Un destino de montaña
Darjeeling es punto de partida y final de muchos viajes. Quienes estén interesados en la fauna himaláyica, esquiva y escasa a la vez, en el jardín zoológico podrán gozar con la visión de pandas rojos, de osos tibetanos y del legendario e imponente leopardo de las nieves. Los amantes de la montaña ciñen las correas de sus mochilas y comprueban el material antes de emprender un trekking a los pies del Kanchenjunga (8.586 metros).
Los locos por la exploración y la aventura visitan la última morada de Tenzing Norgay –el primer hombre en pisar el Everest– y el Instituto de Montañismo, con su singular museo. Los seducidos por los ferrocarriles de vapor tienen la oportunidad de vivir en primera persona cómo es un viaje ensuciándose la cara con el hollín que lanza la locomotora azul que asciende desde Siliguri.

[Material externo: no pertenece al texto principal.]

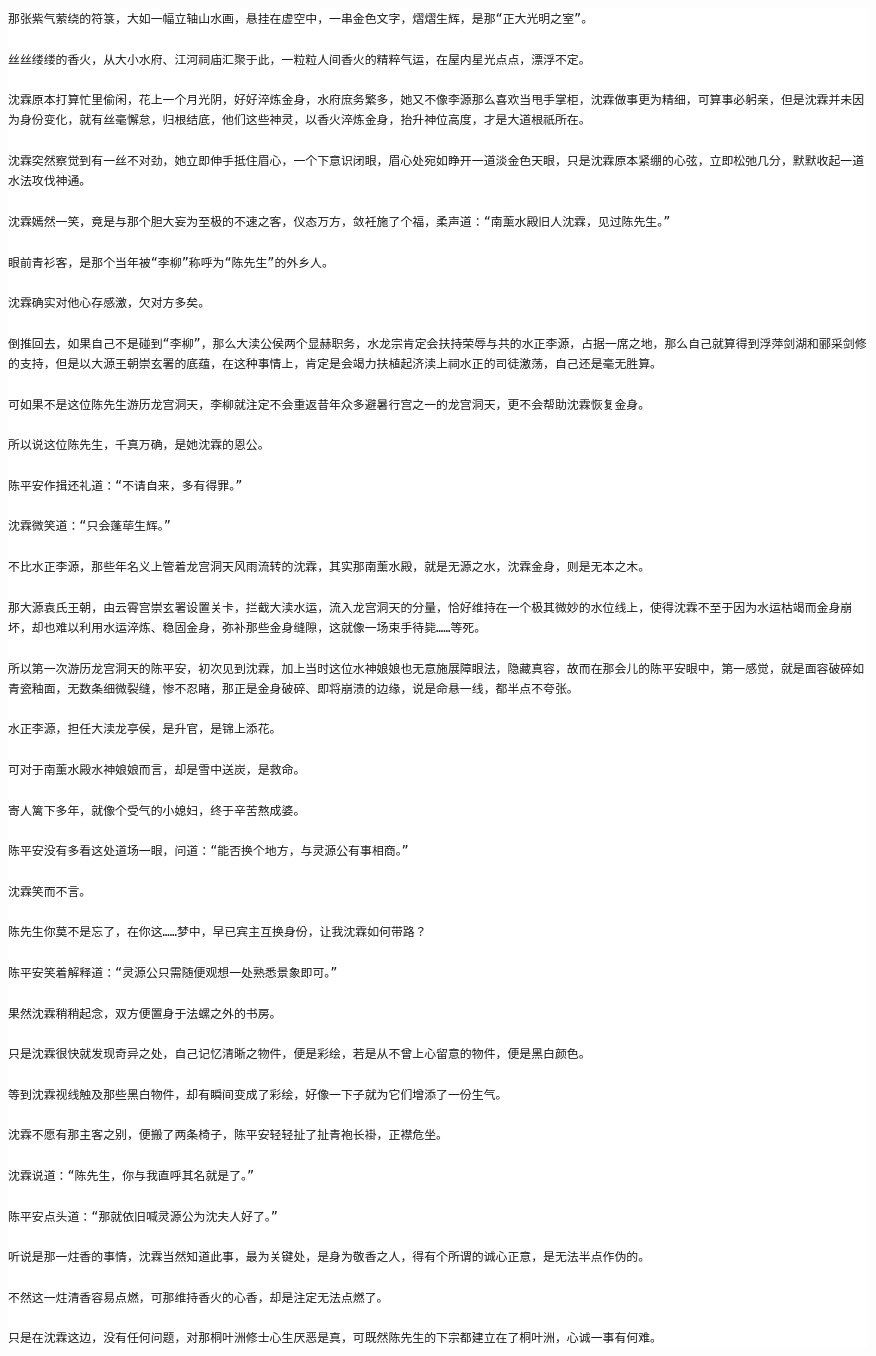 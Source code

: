     那张紫气萦绕的符箓，大如一幅立轴山水画，悬挂在虚空中，一串金色文字，熠熠生辉，是那“正大光明之室”。

    丝丝缕缕的香火，从大小水府、江河祠庙汇聚于此，一粒粒人间香火的精粹气运，在屋内星光点点，漂浮不定。

    沈霖原本打算忙里偷闲，花上一个月光阴，好好淬炼金身，水府庶务繁多，她又不像李源那么喜欢当甩手掌柜，沈霖做事更为精细，可算事必躬亲，但是沈霖并未因为身份变化，就有丝毫懈怠，归根结底，他们这些神灵，以香火淬炼金身，抬升神位高度，才是大道根祇所在。

    沈霖突然察觉到有一丝不对劲，她立即伸手抵住眉心，一个下意识闭眼，眉心处宛如睁开一道淡金色天眼，只是沈霖原本紧绷的心弦，立即松弛几分，默默收起一道水法攻伐神通。

    沈霖嫣然一笑，竟是与那个胆大妄为至极的不速之客，仪态万方，敛衽施了个福，柔声道：“南薰水殿旧人沈霖，见过陈先生。”

    眼前青衫客，是那个当年被“李柳”称呼为“陈先生”的外乡人。

    沈霖确实对他心存感激，欠对方多矣。

    倒推回去，如果自己不是碰到“李柳”，那么大渎公侯两个显赫职务，水龙宗肯定会扶持荣辱与共的水正李源，占据一席之地，那么自己就算得到浮萍剑湖和郦采剑修的支持，但是以大源王朝崇玄署的底蕴，在这种事情上，肯定是会竭力扶植起济渎上祠水正的司徒激荡，自己还是毫无胜算。

    可如果不是这位陈先生游历龙宫洞天，李柳就注定不会重返昔年众多避暑行宫之一的龙宫洞天，更不会帮助沈霖恢复金身。

    所以说这位陈先生，千真万确，是她沈霖的恩公。

    陈平安作揖还礼道：“不请自来，多有得罪。”

    沈霖微笑道：“只会蓬荜生辉。”

    不比水正李源，那些年名义上管着龙宫洞天风雨流转的沈霖，其实那南薰水殿，就是无源之水，沈霖金身，则是无本之木。

    那大源袁氏王朝，由云霄宫崇玄署设置关卡，拦截大渎水运，流入龙宫洞天的分量，恰好维持在一个极其微妙的水位线上，使得沈霖不至于因为水运枯竭而金身崩坏，却也难以利用水运淬炼、稳固金身，弥补那些金身缝隙，这就像一场束手待毙……等死。

    所以第一次游历龙宫洞天的陈平安，初次见到沈霖，加上当时这位水神娘娘也无意施展障眼法，隐藏真容，故而在那会儿的陈平安眼中，第一感觉，就是面容破碎如青瓷釉面，无数条细微裂缝，惨不忍睹，那正是金身破碎、即将崩溃的边缘，说是命悬一线，都半点不夸张。

    水正李源，担任大渎龙亭侯，是升官，是锦上添花。

    可对于南薰水殿水神娘娘而言，却是雪中送炭，是救命。

    寄人篱下多年，就像个受气的小媳妇，终于辛苦熬成婆。

    陈平安没有多看这处道场一眼，问道：“能否换个地方，与灵源公有事相商。”

    沈霖笑而不言。

    陈先生你莫不是忘了，在你这……梦中，早已宾主互换身份，让我沈霖如何带路？

    陈平安笑着解释道：“灵源公只需随便观想一处熟悉景象即可。”

    果然沈霖稍稍起念，双方便置身于法螺之外的书房。

    只是沈霖很快就发现奇异之处，自己记忆清晰之物件，便是彩绘，若是从不曾上心留意的物件，便是黑白颜色。

    等到沈霖视线触及那些黑白物件，却有瞬间变成了彩绘，好像一下子就为它们增添了一份生气。

    沈霖不愿有那主客之别，便搬了两条椅子，陈平安轻轻扯了扯青袍长褂，正襟危坐。

    沈霖说道：“陈先生，你与我直呼其名就是了。”

    陈平安点头道：“那就依旧喊灵源公为沈夫人好了。”

    听说是那一炷香的事情，沈霖当然知道此事，最为关键处，是身为敬香之人，得有个所谓的诚心正意，是无法半点作伪的。

    不然这一炷清香容易点燃，可那维持香火的心香，却是注定无法点燃了。

    只是在沈霖这边，没有任何问题，对那桐叶洲修士心生厌恶是真，可既然陈先生的下宗都建立在了桐叶洲，心诚一事有何难。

Los intrigados por la cultura tibetana podrán acudir a templos muy conocidos y otros que lo son menos pero que tienen el honor de haber preservado el Libro Tibetano de los Muertos. Los paladares finos dejaran que un té sin parangón se les deslice garganta abajo y harán planes para cenar en algunos de los restaurantes que ofrecen sofisticada gastronomía bengalí. Los prisioneros de los libros recorrerán tiendas que exhiben el delicioso nombre de stationery (papelería) y están plagadas de originales títulos sobre montañismo, culturas himaláyicas o las más rocambolescas novelas, como una que adquirí en la plaza de Chowrasta y que me reveló que, durante su desaparición tras caer por las cascadas Reichenbach en Suiza, Sherlock Holmes estuvo refugiado aquí…
Darjeeling es inspiradora. Lo fue para Lawrence Durrell, que pasó los primeros años de su vida en la ciudad. O para la madre Teresa de Calcuta, que declaró haber tenido el chispazo que le hizo fundar su congregación subiendo sus laderas. Y lo es para el viajero, que se enamora de desayunos con vistas al Kanchenjunga desde la terraza del hotel –aun teniendo que alzar el cuello del anorak–; de la religiosidad que se vive en los templos budistas que motean las laderas; de los chaparrones improvisados que hacen brillar los jardines de té como una moqueta recién estrenada; de la serenidad de los refugiados tibetanos, que cuentan su triste epopeya sin odio en la voz.
Y, entre tanta paz, un momento para el bullicio a una hora intempestiva. Todas las puertas de hotel resuenan en Darjeeling a las 4.30 de la madrugada. Es momento de partir hacia la Colina del Tigre, desde donde se tiene la visión de un amanecer glorioso sobre las montañas tintadas de rosa. Atascos, bocinazos, vendedores de té y chocolatinas, grupos bulliciosos que prefieren fotografiarse a sí mismos antes que al Himalaya. En el confín norte de Bengala y tan, tan cerca de los hielos perpetuos, Darjeeling es un remanso de paz… hasta que despertamos y nos damos cuenta de que, sin embargo, estamos en la India.